Recorded data -
──────────────────────────────
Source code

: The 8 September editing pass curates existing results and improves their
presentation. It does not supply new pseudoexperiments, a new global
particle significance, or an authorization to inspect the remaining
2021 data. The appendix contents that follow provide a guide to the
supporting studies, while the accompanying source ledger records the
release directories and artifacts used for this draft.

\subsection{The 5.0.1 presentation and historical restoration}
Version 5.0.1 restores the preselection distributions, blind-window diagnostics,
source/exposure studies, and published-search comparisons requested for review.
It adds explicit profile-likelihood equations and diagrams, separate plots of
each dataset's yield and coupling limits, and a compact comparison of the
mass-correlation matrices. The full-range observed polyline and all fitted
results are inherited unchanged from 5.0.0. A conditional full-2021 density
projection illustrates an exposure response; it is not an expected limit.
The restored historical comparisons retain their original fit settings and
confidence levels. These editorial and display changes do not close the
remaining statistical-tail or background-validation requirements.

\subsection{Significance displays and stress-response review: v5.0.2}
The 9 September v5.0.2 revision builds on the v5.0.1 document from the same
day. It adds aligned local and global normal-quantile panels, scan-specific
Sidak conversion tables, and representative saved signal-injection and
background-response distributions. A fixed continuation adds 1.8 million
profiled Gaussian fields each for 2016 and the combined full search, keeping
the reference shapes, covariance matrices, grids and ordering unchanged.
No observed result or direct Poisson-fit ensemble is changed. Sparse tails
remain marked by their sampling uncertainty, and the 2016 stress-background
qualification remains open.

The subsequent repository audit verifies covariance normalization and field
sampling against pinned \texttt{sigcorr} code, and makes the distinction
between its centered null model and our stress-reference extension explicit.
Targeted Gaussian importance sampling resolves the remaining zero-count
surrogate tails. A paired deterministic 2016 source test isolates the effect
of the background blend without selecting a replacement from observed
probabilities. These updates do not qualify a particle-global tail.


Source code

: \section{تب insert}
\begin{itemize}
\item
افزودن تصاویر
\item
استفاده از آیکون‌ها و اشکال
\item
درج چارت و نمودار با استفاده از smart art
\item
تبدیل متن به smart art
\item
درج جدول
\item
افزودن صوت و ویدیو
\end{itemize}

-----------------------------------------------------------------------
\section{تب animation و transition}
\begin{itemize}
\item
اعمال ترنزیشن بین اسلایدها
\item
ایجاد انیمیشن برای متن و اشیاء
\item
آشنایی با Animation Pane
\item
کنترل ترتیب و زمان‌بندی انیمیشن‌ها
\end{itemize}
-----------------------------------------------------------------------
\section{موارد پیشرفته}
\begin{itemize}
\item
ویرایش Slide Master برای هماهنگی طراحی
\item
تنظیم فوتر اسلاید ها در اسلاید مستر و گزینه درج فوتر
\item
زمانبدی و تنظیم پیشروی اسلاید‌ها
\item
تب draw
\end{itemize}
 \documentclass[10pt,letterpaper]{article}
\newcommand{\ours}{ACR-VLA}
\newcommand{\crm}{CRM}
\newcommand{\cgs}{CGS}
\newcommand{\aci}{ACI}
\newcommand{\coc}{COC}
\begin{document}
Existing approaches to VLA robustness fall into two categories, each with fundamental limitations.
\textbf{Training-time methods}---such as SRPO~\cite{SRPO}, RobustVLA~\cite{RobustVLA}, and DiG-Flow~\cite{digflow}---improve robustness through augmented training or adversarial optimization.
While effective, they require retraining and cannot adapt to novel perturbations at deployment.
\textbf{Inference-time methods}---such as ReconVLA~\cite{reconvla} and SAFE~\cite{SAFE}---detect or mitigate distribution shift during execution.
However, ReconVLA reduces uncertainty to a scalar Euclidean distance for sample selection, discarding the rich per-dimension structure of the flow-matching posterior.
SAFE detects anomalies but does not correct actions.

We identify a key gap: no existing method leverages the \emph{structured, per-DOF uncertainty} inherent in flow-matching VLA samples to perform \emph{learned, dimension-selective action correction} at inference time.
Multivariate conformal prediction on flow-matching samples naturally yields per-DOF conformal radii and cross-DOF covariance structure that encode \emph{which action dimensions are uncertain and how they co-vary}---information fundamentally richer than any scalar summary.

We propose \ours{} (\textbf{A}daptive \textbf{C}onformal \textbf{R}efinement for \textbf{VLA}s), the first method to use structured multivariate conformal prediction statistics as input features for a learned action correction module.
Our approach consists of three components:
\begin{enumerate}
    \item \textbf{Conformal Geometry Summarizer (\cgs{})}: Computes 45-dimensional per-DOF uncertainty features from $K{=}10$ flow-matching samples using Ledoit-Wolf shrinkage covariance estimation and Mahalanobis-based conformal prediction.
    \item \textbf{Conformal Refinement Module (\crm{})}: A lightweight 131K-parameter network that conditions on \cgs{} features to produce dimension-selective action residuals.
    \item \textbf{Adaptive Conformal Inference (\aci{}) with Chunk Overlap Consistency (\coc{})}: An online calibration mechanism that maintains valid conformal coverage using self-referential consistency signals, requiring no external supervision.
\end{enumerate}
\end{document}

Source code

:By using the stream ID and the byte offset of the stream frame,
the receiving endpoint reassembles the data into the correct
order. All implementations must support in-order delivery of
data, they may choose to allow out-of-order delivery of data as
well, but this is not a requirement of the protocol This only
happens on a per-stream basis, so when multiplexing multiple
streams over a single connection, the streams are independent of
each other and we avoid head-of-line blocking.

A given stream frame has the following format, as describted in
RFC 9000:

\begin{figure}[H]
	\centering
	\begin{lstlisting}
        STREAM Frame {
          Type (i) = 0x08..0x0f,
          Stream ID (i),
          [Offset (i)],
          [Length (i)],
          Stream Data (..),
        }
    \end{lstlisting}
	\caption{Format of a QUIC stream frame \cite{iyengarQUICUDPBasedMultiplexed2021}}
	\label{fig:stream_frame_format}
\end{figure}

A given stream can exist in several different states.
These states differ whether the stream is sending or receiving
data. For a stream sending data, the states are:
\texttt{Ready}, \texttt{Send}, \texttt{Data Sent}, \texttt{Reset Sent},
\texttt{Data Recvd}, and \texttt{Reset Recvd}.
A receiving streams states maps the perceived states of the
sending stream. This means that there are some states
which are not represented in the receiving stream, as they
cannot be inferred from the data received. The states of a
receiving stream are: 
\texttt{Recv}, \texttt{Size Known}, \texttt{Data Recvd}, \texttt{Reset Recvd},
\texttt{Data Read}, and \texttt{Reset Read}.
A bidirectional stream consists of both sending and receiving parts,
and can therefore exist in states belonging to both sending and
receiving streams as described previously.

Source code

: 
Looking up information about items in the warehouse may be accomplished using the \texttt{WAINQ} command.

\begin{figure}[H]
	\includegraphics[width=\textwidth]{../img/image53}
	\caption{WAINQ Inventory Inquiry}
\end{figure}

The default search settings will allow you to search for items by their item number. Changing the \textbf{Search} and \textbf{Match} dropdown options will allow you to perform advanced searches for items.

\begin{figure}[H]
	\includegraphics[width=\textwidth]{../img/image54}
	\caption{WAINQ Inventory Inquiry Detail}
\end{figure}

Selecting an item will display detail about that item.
──────────────────────────────
Directions for this task - Using the data above, count the lines that hold the string "remaining". Report the number and nothing else.

Response area - 3